Good point pumilo! Ever just stick your head inside a viv and take a big wiff? Love doing that at -30 outside haha. Try doing that in a viv without air circulation and it can be terrible. I think the frogs appreciate it also.


----------



## DartAsylum (Feb 17, 2011)

Pumilo said:


> Beat ya to it!
> DIY Air Circulation | GlassTropics
> http://www.dendroboard.com/forum/newreply.php?do=newreply&noquote=1&p=581721
> Certainly it is for the frogs! It improves the health and well being of the frogs, and the plants. Plus just improving the smell of the viv and clearing your front glass.
> I am worried that the OP did not mention any kind of housing or screen? It's just a matter of time before frogs find those fan blades the hard way if it is exposed.


they are screened in 
ive noticed on my pum tank that since the fan is in there they are out and about a lot more. and i mean alot more. normally w/o a fan they tend to sit in the broms. with the fans they are all over the tank. maybe coincidence time will tell.

of course ive heard of the benefits to pum and that some ppl report animals dying possibly from being in a sealed viv w/o circulation. i added a fan to my cobalts last night, i have to say they are as bold as pit bulls. no matter what i do in their tank they just sit and dare me to make them move  anyways once i put the fan in there, i thought the noise or whatever might bother them, but instead they took turns sitting right in front of it. as if they were really enjoying the breeze.


----------



## Pumilo (Sep 4, 2010)

I put a fan in one viv. I loved it so much I began construction on 11 more!! Just finished them but have not installed them yet.


----------



## retest (Nov 4, 2010)

Darts live on the floor, hence not much air circulation is needed. Tree frogs on the other hand, need good air flow.

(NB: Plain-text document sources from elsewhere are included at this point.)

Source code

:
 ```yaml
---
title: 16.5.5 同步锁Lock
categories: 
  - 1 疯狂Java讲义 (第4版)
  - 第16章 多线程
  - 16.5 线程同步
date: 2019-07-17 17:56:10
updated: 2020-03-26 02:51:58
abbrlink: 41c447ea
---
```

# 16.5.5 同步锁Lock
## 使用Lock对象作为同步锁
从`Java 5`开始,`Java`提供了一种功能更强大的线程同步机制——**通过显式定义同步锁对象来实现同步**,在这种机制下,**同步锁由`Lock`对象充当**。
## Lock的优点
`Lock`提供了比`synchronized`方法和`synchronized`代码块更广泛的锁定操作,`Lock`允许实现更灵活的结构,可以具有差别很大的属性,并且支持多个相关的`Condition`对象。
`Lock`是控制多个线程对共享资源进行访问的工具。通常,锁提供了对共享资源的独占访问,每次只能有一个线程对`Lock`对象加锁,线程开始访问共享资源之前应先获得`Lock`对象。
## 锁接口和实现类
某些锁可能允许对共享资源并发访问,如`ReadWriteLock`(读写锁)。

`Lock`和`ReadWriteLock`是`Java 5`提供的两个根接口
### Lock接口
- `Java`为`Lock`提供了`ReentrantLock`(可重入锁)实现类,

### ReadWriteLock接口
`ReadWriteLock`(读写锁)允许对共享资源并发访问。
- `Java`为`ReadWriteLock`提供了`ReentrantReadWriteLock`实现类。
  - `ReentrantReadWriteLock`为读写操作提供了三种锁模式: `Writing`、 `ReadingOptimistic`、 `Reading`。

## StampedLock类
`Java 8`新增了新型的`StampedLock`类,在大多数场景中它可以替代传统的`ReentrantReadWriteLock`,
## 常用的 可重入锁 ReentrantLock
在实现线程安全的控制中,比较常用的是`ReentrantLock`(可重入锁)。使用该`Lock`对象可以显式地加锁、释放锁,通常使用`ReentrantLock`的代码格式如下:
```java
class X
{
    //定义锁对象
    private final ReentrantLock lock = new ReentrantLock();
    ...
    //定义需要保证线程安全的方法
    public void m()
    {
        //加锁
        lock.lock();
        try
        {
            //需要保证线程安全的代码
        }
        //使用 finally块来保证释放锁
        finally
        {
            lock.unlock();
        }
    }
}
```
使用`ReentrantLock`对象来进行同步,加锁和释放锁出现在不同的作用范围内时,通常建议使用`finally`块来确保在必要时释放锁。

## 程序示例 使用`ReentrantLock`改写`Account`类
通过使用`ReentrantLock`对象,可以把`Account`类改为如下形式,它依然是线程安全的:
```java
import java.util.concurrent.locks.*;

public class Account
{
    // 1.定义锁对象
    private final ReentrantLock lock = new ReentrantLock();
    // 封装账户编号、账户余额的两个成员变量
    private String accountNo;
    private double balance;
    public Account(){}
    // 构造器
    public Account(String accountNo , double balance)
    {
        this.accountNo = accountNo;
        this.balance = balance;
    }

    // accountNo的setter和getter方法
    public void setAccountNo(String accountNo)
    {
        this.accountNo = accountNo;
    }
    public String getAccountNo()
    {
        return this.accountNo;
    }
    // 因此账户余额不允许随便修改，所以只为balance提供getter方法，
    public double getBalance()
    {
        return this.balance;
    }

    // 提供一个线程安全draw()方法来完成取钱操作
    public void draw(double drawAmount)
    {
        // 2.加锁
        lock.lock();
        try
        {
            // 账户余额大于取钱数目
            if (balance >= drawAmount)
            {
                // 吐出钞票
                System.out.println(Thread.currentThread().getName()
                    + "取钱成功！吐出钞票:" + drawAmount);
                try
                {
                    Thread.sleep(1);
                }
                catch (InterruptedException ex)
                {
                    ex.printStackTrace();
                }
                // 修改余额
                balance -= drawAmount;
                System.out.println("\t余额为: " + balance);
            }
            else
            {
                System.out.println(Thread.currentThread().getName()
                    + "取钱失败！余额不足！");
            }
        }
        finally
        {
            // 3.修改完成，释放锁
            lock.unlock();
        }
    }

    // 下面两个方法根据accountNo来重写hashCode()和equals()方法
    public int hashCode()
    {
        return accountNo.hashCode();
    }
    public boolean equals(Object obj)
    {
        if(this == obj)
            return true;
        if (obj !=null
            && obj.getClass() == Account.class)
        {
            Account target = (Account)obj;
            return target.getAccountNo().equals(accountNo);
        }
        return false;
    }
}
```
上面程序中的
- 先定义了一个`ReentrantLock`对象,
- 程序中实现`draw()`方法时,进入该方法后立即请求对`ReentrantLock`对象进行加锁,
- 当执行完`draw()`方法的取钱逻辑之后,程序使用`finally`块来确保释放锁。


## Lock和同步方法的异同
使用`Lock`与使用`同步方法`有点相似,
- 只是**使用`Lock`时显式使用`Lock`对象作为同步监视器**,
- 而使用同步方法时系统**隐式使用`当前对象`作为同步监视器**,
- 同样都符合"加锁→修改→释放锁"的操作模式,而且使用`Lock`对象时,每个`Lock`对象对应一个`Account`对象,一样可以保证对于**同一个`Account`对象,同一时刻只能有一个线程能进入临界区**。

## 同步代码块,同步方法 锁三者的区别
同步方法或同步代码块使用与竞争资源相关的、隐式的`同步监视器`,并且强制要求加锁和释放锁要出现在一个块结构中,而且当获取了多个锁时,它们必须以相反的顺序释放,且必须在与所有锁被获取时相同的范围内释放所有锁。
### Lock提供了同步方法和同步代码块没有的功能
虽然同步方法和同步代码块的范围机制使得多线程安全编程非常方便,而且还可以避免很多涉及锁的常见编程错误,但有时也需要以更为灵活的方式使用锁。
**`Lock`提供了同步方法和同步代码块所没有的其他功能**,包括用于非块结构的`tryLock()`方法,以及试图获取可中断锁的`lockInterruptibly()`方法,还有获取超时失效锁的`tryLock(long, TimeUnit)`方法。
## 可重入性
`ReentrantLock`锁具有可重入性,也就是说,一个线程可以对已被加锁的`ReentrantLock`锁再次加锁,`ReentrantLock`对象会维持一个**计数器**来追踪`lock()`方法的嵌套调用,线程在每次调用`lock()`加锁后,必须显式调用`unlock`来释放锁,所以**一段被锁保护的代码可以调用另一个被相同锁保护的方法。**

Also, air stagnation will promote mold, which isn't good for the plants, or (any kind of) frogs.


----------



## Brian317 (Feb 11, 2011)

how do you wire computer fans to plug in a wall socket? I've seen people get boxes that controls fans....to people using phone chargers. Is there a way you all use or prefer that is simple and good? I want to put a few fans in my vivs....


----------



## PeanutbuttER (Jan 1, 2011)

DartAsylum said:


> they are screened in
> ive noticed on my pum tank that since the fan is in there they are out and about a lot more. and i mean alot more. normally w/o a fan they tend to sit in the broms. with the fans they are all over the tank. maybe coincidence time will tell.
> 
> of course ive heard of the benefits to pum and that some ppl report animals dying possibly from being in a sealed viv w/o circulation. i added a fan to my cobalts last night, i have to say they are as bold as pit bulls. no matter what i do in their tank they just sit and dare me to make them move  anyways once i put the fan in there, i thought the noise or whatever might bother them, but instead they took turns sitting right in front of it. as if they were really enjoying the breeze.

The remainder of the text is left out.